Painting by Frederic Leighton

Cymon and Iphigenia is an oil on canvas painting by Frederic Leighton, 1st Baron Leighton. The painting does not bear a date but was first exhibited at the Royal Academy of Arts, London, in 1884. The Art Gallery of New South Wales in Sydney, Australia, purchased it at a Christie's auction in London in 1976.

==Background==
According to a story published in 1897, Leighton spent six months searching throughout Europe for a model to match his imagined ideal of Iphigenia for his intended portrayal of Cymon and Iphigenia. He saw a young actress, Dorothy Dene, in a theatre in London and his search was over. Possessing a classical Greek style beauty, Dene had golden wavy hair with excellent skin texture and colouration on her face; she was taller than average with graceful arms and legs together with an “exquisitely moulded bust”. She appeared in several other of Leighton's works, including Flaming June, Greek Girls Playing Ball and Summer Moon. Lena, one of Dene's younger sisters, appears in the painting as the child slave. Other paintings by Leighton featuring Dene are: The Bath of Psyche, Clytie, Perseus and Andromeda, Solitude, The Return of Persephone and The Vestal.

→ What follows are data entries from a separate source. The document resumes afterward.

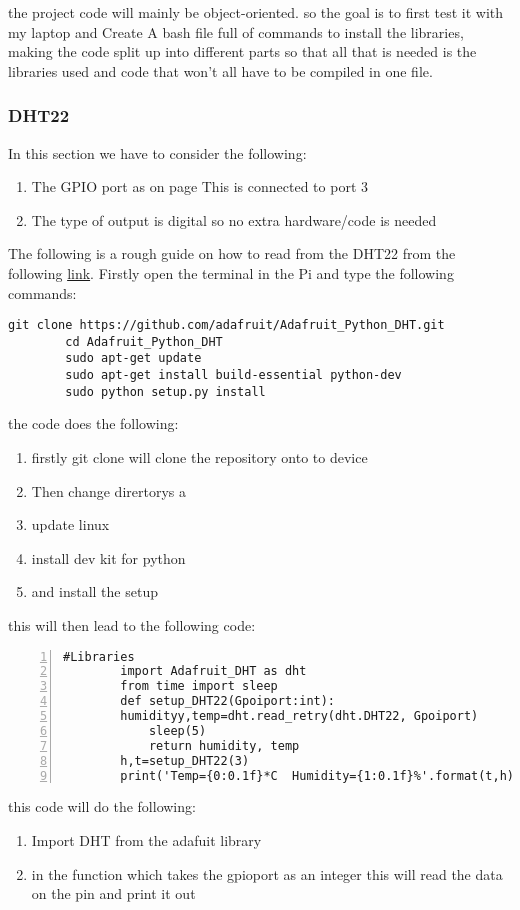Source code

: 	the project code will mainly be object-oriented. so the goal is to first test it with my laptop and  Create A bash file full of commands to install the libraries, making the code split up into different parts so that all that is needed is the libraries used and code that won't all have to be compiled in one file.

	\subsubsection{DHT22}
	In this section we have to consider the following: 
	\begin{enumerate}
		\item The GPIO port as on page \pageref{Sychematic for DHT22 revised} This is connected to port 3 
		\item The type of output is digital so no  extra hardware/code is needed
	\end{enumerate}

	The following is a rough guide on how to read from the DHT22 from the following \href{https://www.instructables.com/Raspberry-Pi-Tutorial-How-to-Use-the-DHT-22/}{link}.
	Firstly open the terminal in the Pi and
	type the following commands:
	\begin{lstlisting}[style=bashstyle]
		git clone https://github.com/adafruit/Adafruit_Python_DHT.git
		cd Adafruit_Python_DHT
		sudo apt-get update
		sudo apt-get install build-essential python-dev
		sudo python setup.py install
	\end{lstlisting}
	the code does the following:
	\begin{enumerate}
		\item firstly git clone will clone the  repository onto to device
		\item Then change dirertorys  a
		\item update linux
		\item install dev kit for  python 
		\item and install the setup 
	\end{enumerate}
	
	\newpage
	this will then lead to  the  following code:
	\begin{lstlisting}[style=mystyle,caption={Example code for DHT2},numbers=left,firstnumber=1]
		#Libraries
		import Adafruit_DHT as dht
		from time import sleep
		def setup_DHT22(Gpoiport:int):
		humidityy,temp=dht.read_retry(dht.DHT22, Gpoiport)
			sleep(5)
			return humidity, temp
		h,t=setup_DHT22(3)
		print('Temp={0:0.1f}*C  Humidity={1:0.1f}%'.format(t,h))
	\end{lstlisting}
	this code will do the following:
	\begin{enumerate}
		\item Import DHT from the adafuit library
		\item in the  function which takes the gpioport  as an integer this will read the data on the pin and  print it  out
	\end{enumerate}
	
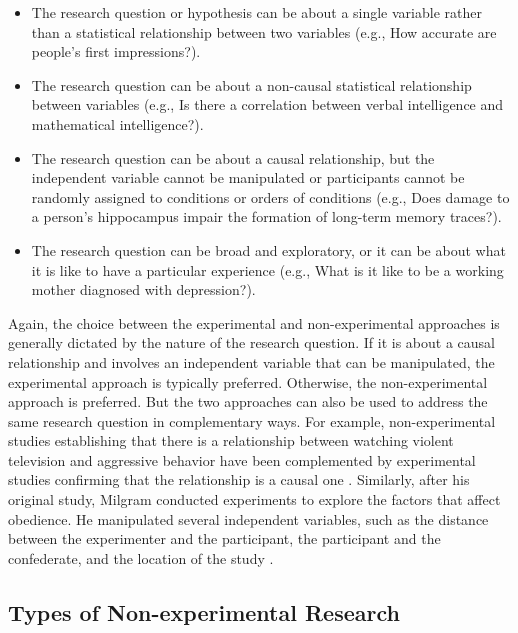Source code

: \begin{itemize}

\item The research question or hypothesis can be about a single variable rather than a statistical relationship between two variables (e.g., How accurate are people's first impressions?).

\item The research question can be about a non-causal statistical relationship between variables (e.g., Is there a correlation between verbal intelligence and mathematical intelligence?).

\item The research question can be about a causal relationship, but the independent variable cannot be manipulated or participants cannot be randomly assigned to conditions or orders of conditions (e.g., Does damage to a person's hippocampus impair the formation of long-term memory traces?).

\item The research question can be broad and exploratory, or it can be about what it is like to have a particular experience (e.g., What is it like to be a working mother diagnosed with depression?).

\end{itemize}

Again, the choice between the experimental and non-experimental approaches is generally dictated by the nature of the research question. If it is about a causal relationship and involves an independent variable that can be manipulated, the experimental approach is typically preferred. Otherwise, the non-experimental approach is preferred. But the two approaches can also be used to address the same research question in complementary ways. For example, non-experimental studies establishing that there is a relationship between watching violent television and aggressive behavior have been complemented by experimental studies confirming that the relationship is a causal one \citep{bushman_effects_2001}. Similarly, after his original study, Milgram conducted experiments to explore the factors that affect obedience. He manipulated several independent variables, such as the distance between the experimenter and the participant, the participant and the confederate, and the location of the study \cite{milgram_obedience_1974}.

\subsection{Types of Non-experimental Research}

The painting took eight months to complete; a succession of line drawings were done first as Leighton tried to capture the position he wanted for the central figure, around 56 – including several of foliage and other elements of the piece – of these are known to exist. The English art critic Peter Nahum describes the painting as "central among Leighton's later works", an opinion Mrs Russell Barrington considered was shared by Leighton. Leighton's painting Idyll dating from a few years earlier has some similar elements but lacks the complexities of Cymon and Iphigenia. The two compositions each highlight the difference between the fair complexion of a female with a dark skinned male; both feature a full-length woman reclining beneath a tree and similar lighting techniques are used.

==Description==
The overall dimensions of the undated oil on canvas painting are 163 by 328 cm. Based on Giovanni Boccaccio's The Decameron, the painting depicts a scene from the first tale of day five; Iphigenia is sleeping in the woods and Cymon, a young nobleman, stands gazing at her beauty which fills him with inspiration. After seeing her, Cymon changes from a badly mannered lout to an ideal polymath. Nahum felt it "emphasised the transforming power of beauty." Boccaccio set the story in the springtime; Leighton preferred the ambience of a more autumnal feel. The artist was very precise about the mood he wanted to reflect by describing the specific setting of the time of day as "the most mysteriously beautiful in the whole twenty-four hours". He wished to capture the overall impression of drowsiness just before drifting to sleep especially on long hot days as night begins to fall. The painting is set when there is the "merest lip of the moon" showing on the horizon above the sea and the atmosphere is "haunted still with the flush of the after-glow from the sun already hidden in the west."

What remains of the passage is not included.